### Task goal
Return only the lines running from the top of the entries to the line with "Generativo Lineal con", inclusive, exactly as written.

Top of Entries provided

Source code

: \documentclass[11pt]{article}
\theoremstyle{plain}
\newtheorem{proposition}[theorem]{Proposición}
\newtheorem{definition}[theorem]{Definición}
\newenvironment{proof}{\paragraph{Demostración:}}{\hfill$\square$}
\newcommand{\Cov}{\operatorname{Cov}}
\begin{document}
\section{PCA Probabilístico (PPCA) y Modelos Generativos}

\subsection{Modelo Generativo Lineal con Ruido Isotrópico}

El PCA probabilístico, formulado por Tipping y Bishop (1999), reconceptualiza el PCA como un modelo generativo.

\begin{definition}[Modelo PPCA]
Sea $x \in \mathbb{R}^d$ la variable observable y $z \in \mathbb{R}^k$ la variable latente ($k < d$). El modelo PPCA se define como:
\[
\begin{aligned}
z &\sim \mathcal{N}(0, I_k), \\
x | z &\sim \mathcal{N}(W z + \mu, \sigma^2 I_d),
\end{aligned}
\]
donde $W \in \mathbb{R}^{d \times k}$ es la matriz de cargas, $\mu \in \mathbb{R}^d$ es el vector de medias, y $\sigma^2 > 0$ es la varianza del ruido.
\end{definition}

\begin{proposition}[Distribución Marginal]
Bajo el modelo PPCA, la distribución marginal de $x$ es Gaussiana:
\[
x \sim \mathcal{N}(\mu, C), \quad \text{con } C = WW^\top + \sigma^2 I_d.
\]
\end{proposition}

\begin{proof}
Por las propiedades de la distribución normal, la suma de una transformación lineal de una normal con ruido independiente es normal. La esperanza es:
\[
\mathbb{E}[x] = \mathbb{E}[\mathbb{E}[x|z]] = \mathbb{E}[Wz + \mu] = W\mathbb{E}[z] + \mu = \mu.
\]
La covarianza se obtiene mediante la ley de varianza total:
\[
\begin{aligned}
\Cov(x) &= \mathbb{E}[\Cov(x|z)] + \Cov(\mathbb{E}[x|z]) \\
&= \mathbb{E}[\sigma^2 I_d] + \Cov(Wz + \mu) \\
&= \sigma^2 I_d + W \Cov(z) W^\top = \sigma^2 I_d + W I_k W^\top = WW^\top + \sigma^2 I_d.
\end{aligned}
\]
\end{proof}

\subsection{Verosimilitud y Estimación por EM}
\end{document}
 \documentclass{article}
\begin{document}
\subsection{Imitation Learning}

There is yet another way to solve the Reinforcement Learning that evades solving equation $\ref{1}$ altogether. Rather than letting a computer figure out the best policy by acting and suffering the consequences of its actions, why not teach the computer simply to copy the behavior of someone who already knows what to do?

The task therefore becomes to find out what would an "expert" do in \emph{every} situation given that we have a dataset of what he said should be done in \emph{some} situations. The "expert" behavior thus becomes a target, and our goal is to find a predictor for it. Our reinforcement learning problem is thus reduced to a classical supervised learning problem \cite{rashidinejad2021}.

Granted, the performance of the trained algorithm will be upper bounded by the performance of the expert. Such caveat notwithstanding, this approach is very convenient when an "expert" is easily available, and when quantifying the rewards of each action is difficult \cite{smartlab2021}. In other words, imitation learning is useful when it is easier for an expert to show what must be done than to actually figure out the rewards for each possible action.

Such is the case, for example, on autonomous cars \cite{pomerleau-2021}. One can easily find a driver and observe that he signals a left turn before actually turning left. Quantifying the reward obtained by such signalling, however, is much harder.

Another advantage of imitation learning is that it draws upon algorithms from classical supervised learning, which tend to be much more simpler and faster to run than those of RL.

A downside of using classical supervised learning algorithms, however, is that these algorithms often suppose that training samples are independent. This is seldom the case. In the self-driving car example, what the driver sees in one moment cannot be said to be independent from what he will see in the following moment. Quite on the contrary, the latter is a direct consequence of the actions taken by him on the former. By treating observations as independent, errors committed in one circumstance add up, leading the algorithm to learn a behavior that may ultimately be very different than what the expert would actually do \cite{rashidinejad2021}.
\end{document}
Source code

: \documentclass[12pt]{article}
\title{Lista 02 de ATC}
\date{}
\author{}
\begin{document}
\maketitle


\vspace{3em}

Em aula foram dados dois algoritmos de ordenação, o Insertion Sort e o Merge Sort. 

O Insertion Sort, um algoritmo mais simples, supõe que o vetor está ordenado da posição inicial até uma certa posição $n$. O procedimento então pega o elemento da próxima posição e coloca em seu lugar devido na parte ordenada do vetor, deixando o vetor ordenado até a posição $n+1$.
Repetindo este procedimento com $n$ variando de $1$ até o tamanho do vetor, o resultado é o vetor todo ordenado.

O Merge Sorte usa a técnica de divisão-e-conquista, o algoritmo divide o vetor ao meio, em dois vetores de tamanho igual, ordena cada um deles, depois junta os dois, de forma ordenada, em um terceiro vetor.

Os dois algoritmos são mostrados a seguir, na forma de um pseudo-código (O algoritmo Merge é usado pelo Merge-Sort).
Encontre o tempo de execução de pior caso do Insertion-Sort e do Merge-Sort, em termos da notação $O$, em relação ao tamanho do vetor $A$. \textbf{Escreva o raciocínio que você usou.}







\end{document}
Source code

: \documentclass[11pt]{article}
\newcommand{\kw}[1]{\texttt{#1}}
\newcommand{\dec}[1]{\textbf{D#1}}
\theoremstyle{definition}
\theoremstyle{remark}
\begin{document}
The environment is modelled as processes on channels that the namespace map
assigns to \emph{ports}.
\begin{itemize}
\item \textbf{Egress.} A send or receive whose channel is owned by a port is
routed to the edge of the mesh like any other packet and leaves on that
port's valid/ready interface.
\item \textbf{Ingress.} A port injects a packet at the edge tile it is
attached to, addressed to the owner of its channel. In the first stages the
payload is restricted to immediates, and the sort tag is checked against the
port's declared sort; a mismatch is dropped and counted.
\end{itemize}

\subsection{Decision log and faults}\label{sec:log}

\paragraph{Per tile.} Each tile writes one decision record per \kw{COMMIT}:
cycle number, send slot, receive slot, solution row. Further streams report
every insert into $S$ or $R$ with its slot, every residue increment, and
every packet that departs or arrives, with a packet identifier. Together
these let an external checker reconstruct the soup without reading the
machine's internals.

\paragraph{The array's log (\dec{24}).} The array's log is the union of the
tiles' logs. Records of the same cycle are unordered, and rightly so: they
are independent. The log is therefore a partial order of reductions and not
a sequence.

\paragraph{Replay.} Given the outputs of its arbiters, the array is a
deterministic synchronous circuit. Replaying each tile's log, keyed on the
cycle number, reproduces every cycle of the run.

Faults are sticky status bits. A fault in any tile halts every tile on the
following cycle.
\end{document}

Bottom of Entries provided

### Written solution
Source code

: \documentclass[11pt]{article}
\theoremstyle{plain}
\newtheorem{proposition}[theorem]{Proposición}
\newtheorem{definition}[theorem]{Definición}
\newenvironment{proof}{\paragraph{Demostración:}}{\hfill$\square$}
\newcommand{\Cov}{\operatorname{Cov}}
\begin{document}
\section{PCA Probabilístico (PPCA) y Modelos Generativos}

\subsection{Modelo Generativo Lineal con Ruido Isotrópico}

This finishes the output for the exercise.